Exorcistas liberadores

Hace ya años que conozco al Padre Fortea. De su mano, asistí a un exorcismo en vivo y en directo, que me dejó recuerdos imborrables. De los fenómenos que rodean al rito y a la posesión. Pero, sobre todo, de la tremenda angustia, tristeza y dolor de los poseídos y de sus familiares. Recordaré toda mi vida a la madre de 'Marta' (la chica del exorcismo al que asistí), allí, a su lado, henchida de dolor y de amor. Pidiendo, suplicando a Dios, a San Miguel y a la Virgen de Fátima que Satanás dejase a su niña. Pensé en mis hijas y su dolor se hizo mío. Si alguna vez tuviese que pintar o describir a la Dolorosa, para mí sería la madre de Marta.

Nunca antes había visto tando dolor, tanta angustia, tanta tristeza, tanta impotencia, tanto llanto. Se cortaba el dolor. Hacía daño. Ni en los pobres poblados de Douekoué (Costa de Marfil) ni en los niños esclavos abandonados de Benin ni en las favelas de Río o de México DF.

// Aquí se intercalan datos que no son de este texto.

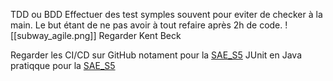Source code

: TDD ou BDD
Effectuer des test symples souvent pour eviter de checker à la main.
Le but étant de ne pas avoir à tout refaire après 2h de code.
![[subway_agile.png]]
Regarder Kent Beck

Regarder les CI/CD sur GitHub notament pour la [SAE_S5](SAE_S5.md) 
JUnit en Java pratiqque pour la [SAE_S5](SAE_S5.md) 
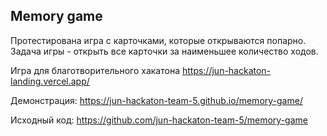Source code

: Memory game
------------

Протестирована игра с карточками, которые открываются попарно. Задача игры - открыть все карточки за наименьшее количество ходов.

Игра для благотворительного хакатона https://jun-hackaton-landing.vercel.app/

Демонстрация: https://jun-hackaton-team-5.github.io/memory-game/

Исходный код: https://github.com/jun-hackaton-team-5/memory-game
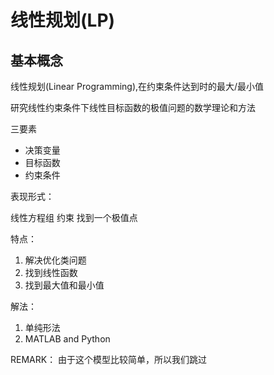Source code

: # 线性规划(LP)

## 基本概念

线性规划(Linear Programming),在约束条件达到时的最大/最小值

研究线性约束条件下线性目标函数的极值问题的数学理论和方法

三要素
+ 决策变量
+ 目标函数
+ 约束条件

表现形式：

线性方程组 约束 找到一个极值点

特点：
1. 解决优化类问题
2. 找到线性函数
3. 找到最大值和最小值

解法：
1. 单纯形法
2. MATLAB and Python


REMARK： 由于这个模型比较简单，所以我们跳过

Desde entonces y a pesar de mis reticencias iniciales respecto al exorcismo y a la demonología, siempre consideré a los exorcistas como auténticos teólogos de la liberación. De una liberación, la espiritual, más difícil de conseguir incluso que la social o material.

Con el Padre Fortea en Roma, preparando su tesis doctoral, su ejemplo liberador me lo ha vuelto a recordar el dominico Padre Gallego, en la entrevista que publicamos. El exorcista de Barcelona lo denuncia abiertamente: "Los poseídos son uno de los colectivos que más sufre y está casi abandonado".

Por mi pequeña experiencia en el tema, doy fe de ello. Y sigo recordando y rezando por Marta y por su madre, de rodillas, a su lado, con la estampa de la Virgen de fátima en una mano y acariciando a su hija con la otra. Y suplicando: "Vete, por favor, deja ya a mi niña en paz". Y ni lágrimas corrian por sus mejillas. Ya no le quedaban. Por eso, su dolor era mayor. Y más hondo.